> _Listed entries_
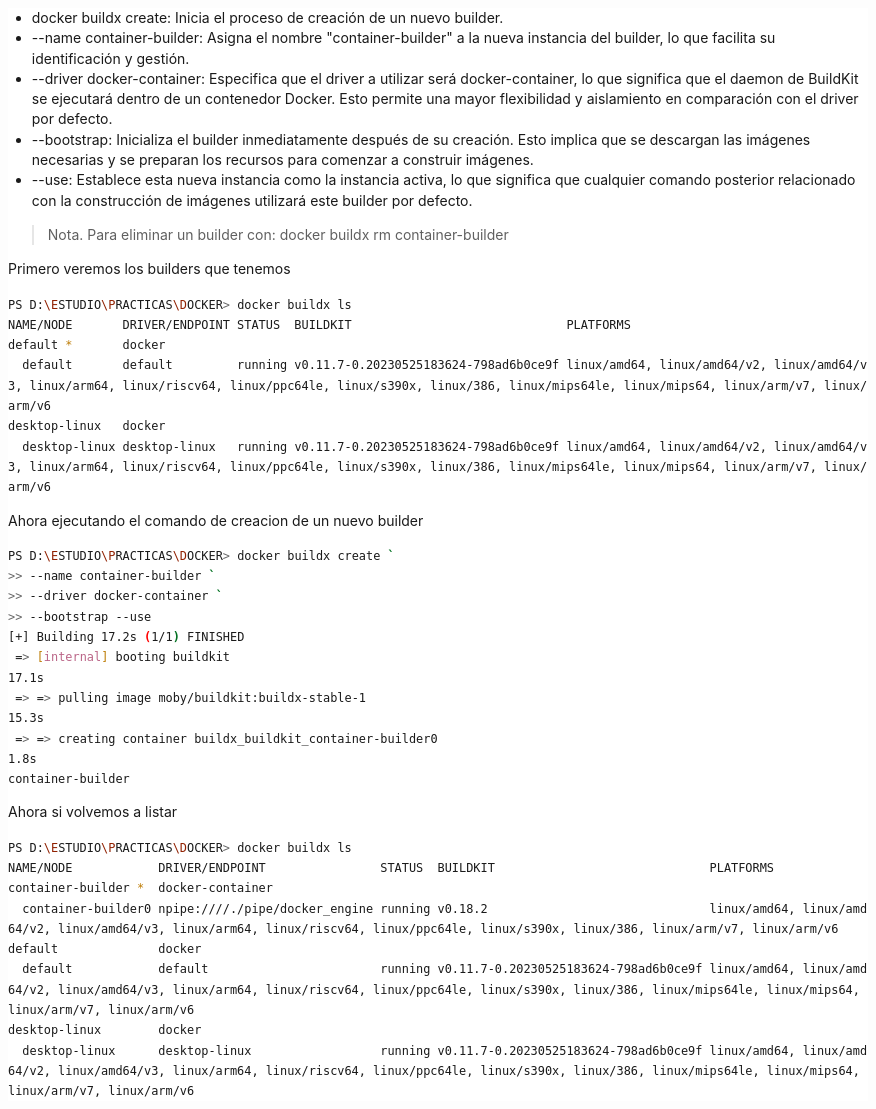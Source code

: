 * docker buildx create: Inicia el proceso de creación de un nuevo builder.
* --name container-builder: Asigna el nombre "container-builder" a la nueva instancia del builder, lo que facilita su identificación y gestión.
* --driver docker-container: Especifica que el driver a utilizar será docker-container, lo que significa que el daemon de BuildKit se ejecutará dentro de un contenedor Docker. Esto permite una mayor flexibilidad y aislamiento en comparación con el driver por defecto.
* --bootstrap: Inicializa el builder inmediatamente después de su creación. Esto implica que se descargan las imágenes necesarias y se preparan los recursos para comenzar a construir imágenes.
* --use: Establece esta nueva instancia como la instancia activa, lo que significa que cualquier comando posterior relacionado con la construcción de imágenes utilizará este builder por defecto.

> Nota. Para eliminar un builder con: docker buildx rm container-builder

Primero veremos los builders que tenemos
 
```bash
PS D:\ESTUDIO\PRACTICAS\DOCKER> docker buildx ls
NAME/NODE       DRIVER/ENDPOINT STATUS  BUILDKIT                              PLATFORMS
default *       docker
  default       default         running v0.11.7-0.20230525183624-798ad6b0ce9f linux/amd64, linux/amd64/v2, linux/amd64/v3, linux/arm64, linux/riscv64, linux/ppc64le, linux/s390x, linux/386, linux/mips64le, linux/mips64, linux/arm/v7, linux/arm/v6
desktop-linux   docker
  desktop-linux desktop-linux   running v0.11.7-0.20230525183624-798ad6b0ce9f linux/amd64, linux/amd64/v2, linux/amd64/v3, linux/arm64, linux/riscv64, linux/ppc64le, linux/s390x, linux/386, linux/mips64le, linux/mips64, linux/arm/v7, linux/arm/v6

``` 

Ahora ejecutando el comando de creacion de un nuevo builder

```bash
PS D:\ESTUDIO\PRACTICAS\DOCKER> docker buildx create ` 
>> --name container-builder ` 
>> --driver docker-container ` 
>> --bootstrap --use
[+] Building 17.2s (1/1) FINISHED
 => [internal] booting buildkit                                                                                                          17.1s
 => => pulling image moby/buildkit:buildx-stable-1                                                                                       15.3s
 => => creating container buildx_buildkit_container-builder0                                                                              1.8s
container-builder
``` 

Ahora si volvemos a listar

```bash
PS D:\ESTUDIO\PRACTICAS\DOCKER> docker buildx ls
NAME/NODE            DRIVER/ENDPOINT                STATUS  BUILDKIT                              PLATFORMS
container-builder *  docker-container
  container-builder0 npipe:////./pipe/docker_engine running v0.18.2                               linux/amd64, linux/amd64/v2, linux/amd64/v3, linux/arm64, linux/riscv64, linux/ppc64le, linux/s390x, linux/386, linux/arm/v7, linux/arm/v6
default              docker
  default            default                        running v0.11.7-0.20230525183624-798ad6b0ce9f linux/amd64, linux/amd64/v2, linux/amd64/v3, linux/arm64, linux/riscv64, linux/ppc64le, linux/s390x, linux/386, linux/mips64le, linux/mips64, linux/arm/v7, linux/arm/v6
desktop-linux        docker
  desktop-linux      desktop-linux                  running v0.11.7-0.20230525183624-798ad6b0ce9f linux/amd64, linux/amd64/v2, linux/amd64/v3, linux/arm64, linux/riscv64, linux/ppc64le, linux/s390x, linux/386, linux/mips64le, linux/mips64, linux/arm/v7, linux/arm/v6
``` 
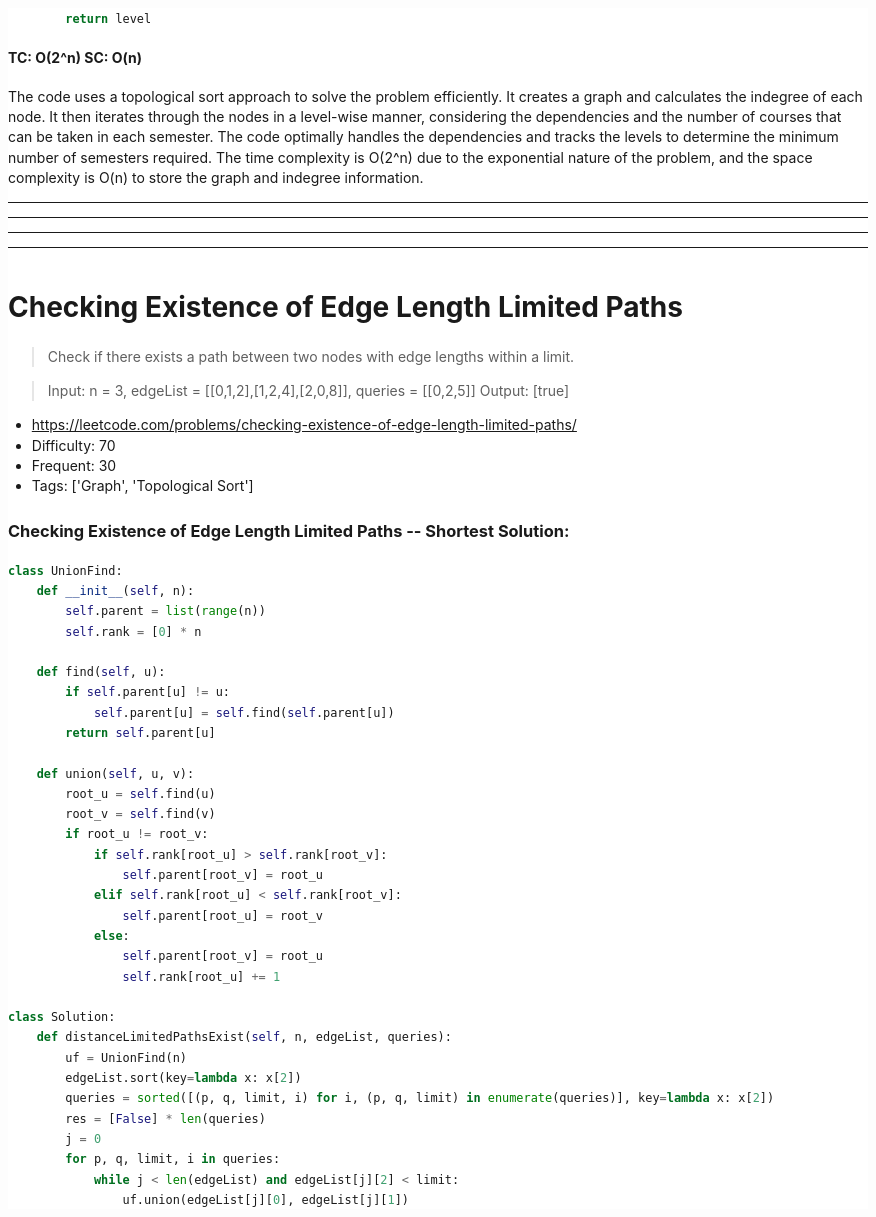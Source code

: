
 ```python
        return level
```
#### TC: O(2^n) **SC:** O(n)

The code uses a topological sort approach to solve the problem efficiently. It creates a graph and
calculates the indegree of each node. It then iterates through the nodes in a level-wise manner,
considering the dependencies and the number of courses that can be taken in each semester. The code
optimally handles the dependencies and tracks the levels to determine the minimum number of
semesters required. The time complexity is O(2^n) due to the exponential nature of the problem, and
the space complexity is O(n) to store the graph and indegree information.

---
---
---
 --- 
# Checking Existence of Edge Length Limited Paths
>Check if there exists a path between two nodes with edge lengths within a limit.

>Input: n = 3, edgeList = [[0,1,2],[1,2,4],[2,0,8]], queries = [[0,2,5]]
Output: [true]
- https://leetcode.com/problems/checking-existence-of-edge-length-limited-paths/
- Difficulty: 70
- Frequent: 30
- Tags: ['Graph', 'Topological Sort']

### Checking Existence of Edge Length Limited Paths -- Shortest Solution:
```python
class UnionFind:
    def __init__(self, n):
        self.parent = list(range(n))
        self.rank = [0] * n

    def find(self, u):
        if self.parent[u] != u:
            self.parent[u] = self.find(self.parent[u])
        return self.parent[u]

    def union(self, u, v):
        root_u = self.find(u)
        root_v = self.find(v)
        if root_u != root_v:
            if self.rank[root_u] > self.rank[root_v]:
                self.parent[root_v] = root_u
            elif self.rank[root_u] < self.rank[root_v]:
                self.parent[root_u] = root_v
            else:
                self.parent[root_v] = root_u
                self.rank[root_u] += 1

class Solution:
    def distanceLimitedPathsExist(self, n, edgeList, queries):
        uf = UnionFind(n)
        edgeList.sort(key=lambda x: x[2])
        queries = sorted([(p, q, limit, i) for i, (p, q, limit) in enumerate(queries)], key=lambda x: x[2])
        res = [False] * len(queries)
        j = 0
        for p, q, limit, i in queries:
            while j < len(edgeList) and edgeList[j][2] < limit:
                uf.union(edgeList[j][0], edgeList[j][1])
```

> _How to complete this task_
If a line of the entries holds the word "STATUS", copy it out.

> _Answer for this exercise_
NAME/NODE       DRIVER/ENDPOINT STATUS  BUILDKIT                              PLATFORMS
NAME/NODE            DRIVER/ENDPOINT                STATUS  BUILDKIT                              PLATFORMS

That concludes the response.